Her subtle understanding of the changing position of the Established Church in England has sustained and encouraged laity and clergy alike.
Her care for the unity of her people and the welfare of the least fortunate have been a constant inspiration to the whole Church.
Hers is an example of the Christian life well led.
This presentation of the Canterbury Cross is a heartfelt symbol of the love, loyalty and affection in which the Church of England holds Her Majesty and it represents the recognition and gratitude of her whole Church for her seventy years of unstinting service.
God Save The Queen!
There is a slight sense — as there was throughout the Platinum Jubilee celebrations — that we are saying goodbye to the Queen while she yet lives to witness the love, loyalty and affection of millions all over the world. Hers is indeed an example of the Christian life well led: she has been and remains a light in the world, and undoubtedly the greatest Supreme Governor in the history of the Church of England. Every Christmas, without fail, she proclaims the reconciling gospel of salvation:
“For me, the life of Jesus Christ, the Prince of Peace, whose birth we celebrate today, is an inspiration and an anchor in my life. A role model of reconciliation and forgiveness, He stretched out His hands in love, acceptance and healing. Christ’s example has taught me to seek to respect and value all people, of whatever faith or none.”
What a joy it is to have a Head of State who thanks her subjects for their prayers; who praises God for His steadfast love; and who declares His faithfulness through the times of darkness. The power of the Church of England to govern itself is both upheld and constrained by Royal authority, as Article XXXVII declares:
The Queen’s Majesty hath the chief power in this Realm of England, and other her Dominions, unto whom the chief Government of all Estates of this Realm, whether they be Ecclesiastical or Civil, in all causes doth appertain, and is not, nor ought to be, subject to any foreign Jurisdiction.

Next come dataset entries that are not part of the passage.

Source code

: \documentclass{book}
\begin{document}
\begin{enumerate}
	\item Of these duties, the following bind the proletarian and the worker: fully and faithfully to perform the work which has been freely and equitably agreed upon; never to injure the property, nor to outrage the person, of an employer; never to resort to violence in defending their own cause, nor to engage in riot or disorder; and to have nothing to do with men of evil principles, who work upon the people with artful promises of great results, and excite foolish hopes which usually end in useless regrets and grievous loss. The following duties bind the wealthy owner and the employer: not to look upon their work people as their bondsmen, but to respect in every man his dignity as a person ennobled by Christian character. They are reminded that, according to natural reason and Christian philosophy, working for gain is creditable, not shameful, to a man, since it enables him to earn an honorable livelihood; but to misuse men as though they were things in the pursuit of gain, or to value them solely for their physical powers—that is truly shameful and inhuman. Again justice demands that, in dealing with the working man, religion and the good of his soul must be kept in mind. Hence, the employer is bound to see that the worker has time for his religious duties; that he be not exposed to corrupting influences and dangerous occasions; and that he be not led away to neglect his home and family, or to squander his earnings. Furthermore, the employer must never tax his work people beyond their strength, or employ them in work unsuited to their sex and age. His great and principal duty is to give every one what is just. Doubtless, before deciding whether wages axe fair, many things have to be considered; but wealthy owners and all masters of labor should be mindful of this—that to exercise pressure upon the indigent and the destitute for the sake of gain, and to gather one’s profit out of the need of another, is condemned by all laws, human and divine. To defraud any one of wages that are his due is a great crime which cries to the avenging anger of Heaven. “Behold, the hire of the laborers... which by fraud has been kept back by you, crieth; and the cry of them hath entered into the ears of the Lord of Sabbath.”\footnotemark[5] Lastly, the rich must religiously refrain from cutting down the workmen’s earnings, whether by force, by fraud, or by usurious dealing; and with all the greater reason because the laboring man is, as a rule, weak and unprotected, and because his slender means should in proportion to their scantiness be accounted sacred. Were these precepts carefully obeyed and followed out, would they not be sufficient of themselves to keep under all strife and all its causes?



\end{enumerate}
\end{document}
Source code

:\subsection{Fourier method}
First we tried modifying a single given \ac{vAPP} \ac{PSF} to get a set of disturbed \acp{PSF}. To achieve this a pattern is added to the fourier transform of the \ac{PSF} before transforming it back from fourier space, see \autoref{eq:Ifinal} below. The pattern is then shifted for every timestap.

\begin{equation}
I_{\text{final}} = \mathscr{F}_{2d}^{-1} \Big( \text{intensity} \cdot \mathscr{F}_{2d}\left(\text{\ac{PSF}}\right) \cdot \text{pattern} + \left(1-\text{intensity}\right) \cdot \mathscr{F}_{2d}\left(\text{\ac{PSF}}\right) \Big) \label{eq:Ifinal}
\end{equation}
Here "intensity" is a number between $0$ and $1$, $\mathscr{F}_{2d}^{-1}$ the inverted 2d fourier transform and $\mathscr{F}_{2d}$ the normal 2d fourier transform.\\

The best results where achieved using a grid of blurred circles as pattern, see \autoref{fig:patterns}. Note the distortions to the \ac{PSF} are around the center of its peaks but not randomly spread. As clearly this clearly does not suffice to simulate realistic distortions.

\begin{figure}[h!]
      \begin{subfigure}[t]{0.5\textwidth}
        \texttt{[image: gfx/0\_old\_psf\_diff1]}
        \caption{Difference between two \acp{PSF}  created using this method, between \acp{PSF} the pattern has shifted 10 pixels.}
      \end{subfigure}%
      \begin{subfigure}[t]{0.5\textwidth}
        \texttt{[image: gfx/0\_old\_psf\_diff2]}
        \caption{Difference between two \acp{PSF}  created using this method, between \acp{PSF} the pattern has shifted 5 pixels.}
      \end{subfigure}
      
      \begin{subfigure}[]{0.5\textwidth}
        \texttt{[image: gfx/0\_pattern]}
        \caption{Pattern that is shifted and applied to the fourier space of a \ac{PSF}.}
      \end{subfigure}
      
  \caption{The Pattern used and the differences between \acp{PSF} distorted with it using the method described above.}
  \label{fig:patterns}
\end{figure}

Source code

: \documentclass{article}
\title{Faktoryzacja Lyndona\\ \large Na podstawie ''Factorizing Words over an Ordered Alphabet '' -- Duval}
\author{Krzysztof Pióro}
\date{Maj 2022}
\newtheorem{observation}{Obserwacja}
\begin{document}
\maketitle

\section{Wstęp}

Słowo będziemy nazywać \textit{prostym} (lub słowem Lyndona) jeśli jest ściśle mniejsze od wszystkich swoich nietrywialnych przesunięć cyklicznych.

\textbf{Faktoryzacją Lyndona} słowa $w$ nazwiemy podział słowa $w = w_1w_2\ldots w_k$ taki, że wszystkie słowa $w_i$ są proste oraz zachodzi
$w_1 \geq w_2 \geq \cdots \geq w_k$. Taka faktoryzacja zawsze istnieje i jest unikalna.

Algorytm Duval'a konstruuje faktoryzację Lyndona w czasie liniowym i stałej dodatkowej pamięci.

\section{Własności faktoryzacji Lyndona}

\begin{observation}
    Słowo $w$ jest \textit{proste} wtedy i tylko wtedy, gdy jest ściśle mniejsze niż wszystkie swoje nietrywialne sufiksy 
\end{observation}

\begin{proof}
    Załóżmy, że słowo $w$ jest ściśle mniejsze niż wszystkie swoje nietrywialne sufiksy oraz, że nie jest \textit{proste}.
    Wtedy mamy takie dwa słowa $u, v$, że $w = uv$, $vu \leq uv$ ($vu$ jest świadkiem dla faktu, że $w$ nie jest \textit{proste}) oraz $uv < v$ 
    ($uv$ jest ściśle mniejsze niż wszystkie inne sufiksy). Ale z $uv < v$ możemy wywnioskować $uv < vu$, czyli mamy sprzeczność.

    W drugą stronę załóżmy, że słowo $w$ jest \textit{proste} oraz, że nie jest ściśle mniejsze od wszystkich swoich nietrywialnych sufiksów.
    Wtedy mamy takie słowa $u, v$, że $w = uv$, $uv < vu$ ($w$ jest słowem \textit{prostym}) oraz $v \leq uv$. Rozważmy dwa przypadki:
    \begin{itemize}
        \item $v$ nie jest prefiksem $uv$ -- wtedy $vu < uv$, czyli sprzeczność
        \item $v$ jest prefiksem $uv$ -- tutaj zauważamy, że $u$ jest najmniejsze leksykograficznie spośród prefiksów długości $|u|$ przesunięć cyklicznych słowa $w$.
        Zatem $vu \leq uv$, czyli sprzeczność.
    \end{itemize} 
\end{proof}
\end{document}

Where we attribute to the Queen’s Majesty the chief government, by which Titles we understand the minds of some slanderous folks to be offended; we give not to our Princes the ministering either of God’s Word, or of the Sacraments, the which thing the Injunctions also lately set forth by Elizabeth our Queen doth most plainly testify; but only that prerogative, which we see to have been given always to all godly Princes in holy Scriptures by God himself; that is, that they should rule all estates and degrees committed to their charge by God, whether they be Ecclesiastical or Temporal, and restrain with the civil sword the stubborn and evildoers.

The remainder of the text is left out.